The Declaration of Intent always comes as a surprise to grooms. All of them look shocked, as if what they’re doing at the front of the church in their penguin suits has come as a complete surprise. We’re not to the real vows yet; just this spot check to make sure both parties are willing. It’s the place where we used to ask if anyone objected to the marriage, but given what I know about Dan and Stacy’s extended families, we decided to leave that part out. The ice sculptures at the reception would melt by the time we sorted out all the protests likely to be lodged.

“Ar … wll.” Dan echoes me as if a boa constrictor has wrapped itself around his throat. Stacy beams as if he’d shouted his vow from a rooftop. I ask her the same question, and she starts to cry. Since we’re not even to the vows yet, I save the tissue tucked in my book. I only hope she doesn’t forget herself and use the back of her hand to wipe her eyes. I can already see she’s not wearing waterproof mascara, and I’ve had more than one raccoon bride in the past few years.

“Marriage is a gift from God, bestowed upon us for the mutual benefit of men and women…” The familiar words roll off my tongue,
even as they pierce my heart. Will I ever be on the receiving end of the wedding vows? A thirty-year-old, single woman minister lives in dating Siberia. The last time I went out with a man, he turned out to have a serious criminal record.

Note to Self:
Never let one of your congregants fix you up with her grandson who “just needs the love of a good woman.” The wayward grandson would have been happy to pursue a long-term relationship with my credit rating—I saw his eyes lusting after my American Express when I opened my purse to pay for dinner—but I’m not that desperate. Yet.

“Dan and Stacy, join hands and, with your promises, commit yourselves as husband and wife.”

Does any couple really know what they’re saying when they parrot back the words I read from my book?

“For better, for worse; for richer, for poorer…”

How will a couple who couldn’t agree whether to have lamb or fish at the reception navigate the complexities of married life? Sure, I see their joy today. But in five years, maybe ten, they’ll be in some other minister’s office wondering where it all went wrong. And what will that preacher tell them? That it all started with Lamb v. Fish?

“As a sign of their commitment, Dan and Stacy have chosen to exchange rings. The wedding ring is an enduring symbol of the promises they make this day…”

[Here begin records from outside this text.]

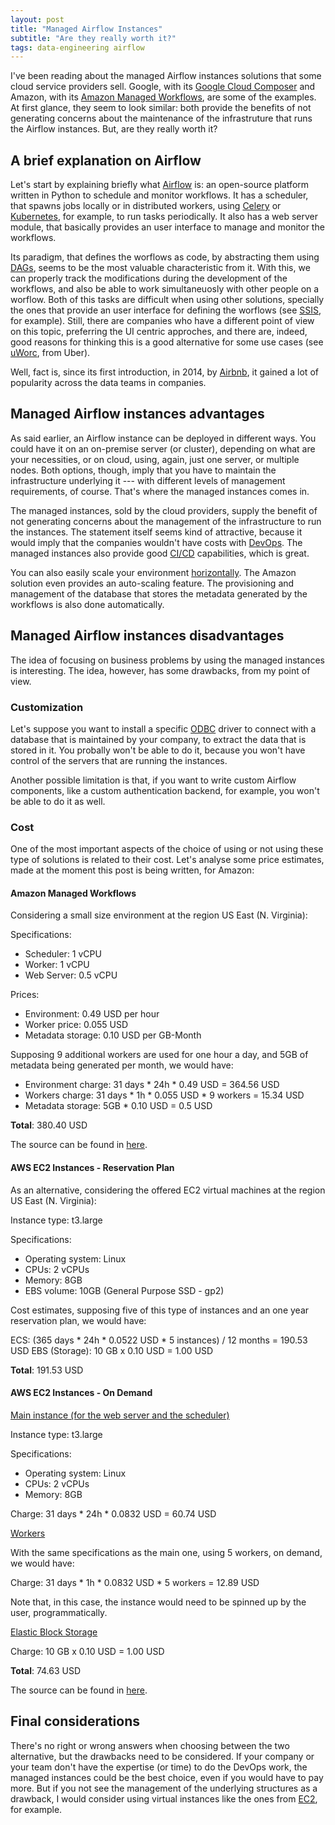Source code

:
 ```yaml
---
layout: post
title: "Managed Airflow Instances"
subtitle: "Are they really worth it?"
tags: data-engineering airflow
---
```


I've been reading about the managed Airflow instances solutions that some cloud service providers sell. Google, with its [Google Cloud Composer](https://cloud.google.com/composer/docs/concepts/overview) and Amazon, with its [Amazon Managed Workflows](https://aws.amazon.com/managed-workflows-for-apache-airflow/), are some of the examples. At first glance, they seem to look similar: both provide the benefits of not generating concerns about the maintenance of the infrastruture that runs the Airflow instances. But, are they really worth it?


## A brief explanation on Airflow

Let's start by explaining briefly what [Airflow](https://airflow.apache.org/) is: an open-source platform written in Python to schedule and monitor workflows. It has a scheduler, that spawns jobs locally or in distributed workers, using [Celery](https://docs.celeryproject.org/en/stable/) or [Kubernetes](https://kubernetes.io/), for example, to run tasks periodically. It also has a web server module, that basically provides an user interface to manage and monitor the workflows.

Its paradigm, that defines the worflows as code, by abstracting them using [DAGs](https://en.wikipedia.org/wiki/Directed_acyclic_graph), seems to be the most valuable characteristic from it. With this, we can properly track the modifications during the development of the workflows, and also be able to work simultaneuosly with other people on a worflow. Both of this tasks are difficult when using other solutions, specially the ones that provide an user interface for defining the worflows (see [SSIS](https://docs.microsoft.com/en-us/sql/integration-services/sql-server-integration-services), for example). Still, there are companies who have a different point of view on this topic, preferring the UI centric approches, and there are, indeed, good reasons for thinking this is a good alternative for some use cases (see [uWorc](https://eng.uber.com/no-code-workflow-orchestrator/), from Uber).

Well, fact is, since its first introduction, in 2014, by [Airbnb](https://airbnb.io/), it gained a lot of popularity across the data teams in companies.


## Managed Airflow instances advantages

As said earlier, an Airflow instance can be deployed in different ways. You could have it on an on-premise server (or cluster), depending on what are your necessities, or on cloud, using, again, just one server, or multiple nodes. Both options, though, imply that you have to maintain the infrastructure underlying it --- with different levels of management requirements, of course. That's where the managed instances comes in.

The managed instances, sold by the cloud providers, supply the benefit of not generating concerns about the management of the infrastructure to run the instances. The statement itself seems kind of attractive, because it would imply that the companies wouldn't have costs with [DevOps](https://en.wikipedia.org/wiki/DevOps). The managed instances also provide good [CI/CD](https://en.wikipedia.org/wiki/CI/CD) capabilities, which is great.

You can also easily scale your environment [horizontally](https://en.wikipedia.org/wiki/Scalability#Horizontal_(scale_out)_and_vertical_scaling_(scale_up)). The Amazon solution even provides an auto-scaling feature. The provisioning and management of the database that stores the metadata generated by the workflows is also done automatically.

## Managed Airflow instances disadvantages

The idea of focusing on business problems by using the managed instances is interesting. The idea, however, has some drawbacks, from my point of view. 

### Customization

Let's suppose you want to install a specific [ODBC](https://en.wikipedia.org/wiki/Open_Database_Connectivity) driver to connect with a database that is maintained by your company, to extract the data that is stored in it. You probally won't be able to do it, because you won't have control of the servers that are running the instances. 

Another possible limitation is that, if you want to write custom Airflow components, like a custom authentication backend, for example, you won't be able to do it as well.

### Cost

One of the most important aspects of the choice of using or not using these type of solutions is related to their cost. Let's analyse some price estimates, made at the moment this post is being written, for Amazon:

#### Amazon Managed Workflows

Considering a small size environment at the region US East (N. Virginia):

Specifications: 

- Scheduler: 1 vCPU
- Worker: 1 vCPU
- Web Server: 0.5 vCPU

Prices:

- Environment: 0.49 USD per hour
- Worker price: 0.055 USD
- Metadata storage: 0.10 USD per GB-Month

Supposing 9 additional workers are used for one hour a day, and 5GB of metadata being generated per month, we would have:

- Environment charge: 31 days * 24h * 0.49 USD = 364.56 USD
- Workers charge: 31 days * 1h * 0.055 USD * 9 workers = 15.34 USD
- Metadata storage: 5GB * 0.10 USD = 0.5 USD

**Total**: 380.40 USD


The source can be found in [here](https://aws.amazon.com/managed-workflows-for-apache-airflow/pricing/
). 
#### AWS EC2 Instances - Reservation Plan

As an alternative, considering the offered EC2 virtual machines at the region US East (N. Virginia):

Instance type: t3.large

Specifications:

- Operating system: Linux
- CPUs: 2 vCPUs
- Memory: 8GB
- EBS volume: 10GB (General Purpose SSD - gp2)


Cost estimates, supposing five of this type of instances and an one year reservation plan, we would have: 

ECS: (365 days * 24h * 0.0522 USD * 5 instances) / 12 months = 190.53 USD
EBS (Storage): 10 GB x 0.10 USD = 1.00 USD

**Total**: 191.53 USD


#### AWS EC2 Instances - On Demand

<u> Main instance (for the web server and the scheduler) </u>

Instance type: t3.large

Specifications:

- Operating system: Linux
- CPUs: 2 vCPUs
- Memory: 8GB

Charge: 31 days * 24h * 0.0832 USD = 60.74 USD

<u> Workers </u>

With the same specifications as the main one, using 5 workers, on demand, we would have:

Charge: 31 days * 1h * 0.0832 USD * 5 workers = 12.89 USD

Note that, in this case, the instance would need to be spinned up by the user, programmatically.

<u> Elastic Block Storage </u>

Charge: 10 GB x 0.10 USD = 1.00 USD


**Total**: 74.63 USD


The source can be found in [here](https://calculator.aws/#/createCalculator/EC2). 


## Final considerations

There's no right or wrong answers when choosing between the two alternative, but the drawbacks need to be considered. If your company or your team don't have the expertise (or time) to do the DevOps work, the managed instances could be the best choice, even if you would have to pay more. But if you not see the management of the underlying structures as a drawback, I would consider using virtual instances like the ones from [EC2](https://en.wikipedia.org/wiki/Amazon_Elastic_Compute_Cloud), for example.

The best man and maid of honor fumble for the rings, and I pray over those golden bands. I pray hard because my parents taught me how difficult it can be to keep vows made in a church. Somewhere between the custody battle, the divorce settlement, and my new half brothers, my parents’ vows crumbled.

Now comes the tricky part of the service. The congregation holds
its breath while the bride and groom light the unity candle. Even though I always check the wick before the service, I’m never confident this part will go well. At the first wedding I performed, the unity candle was a no-go. The couple divorced within a year, and when I saw the bride in the grocery store, she blamed it on the wick. I myself would have blamed it on the fact that the groom and maid of honor had yet to conclude their extracurricular relationship when the wedding took place. Fortunately, the candle behaves itself today as the brides cousin warbles “Endless Love,” so often sung at weddings in spite of the fact that it’s an ode to a scorned teenager-turned-stalker who ends up burning down his girlfriend’s house.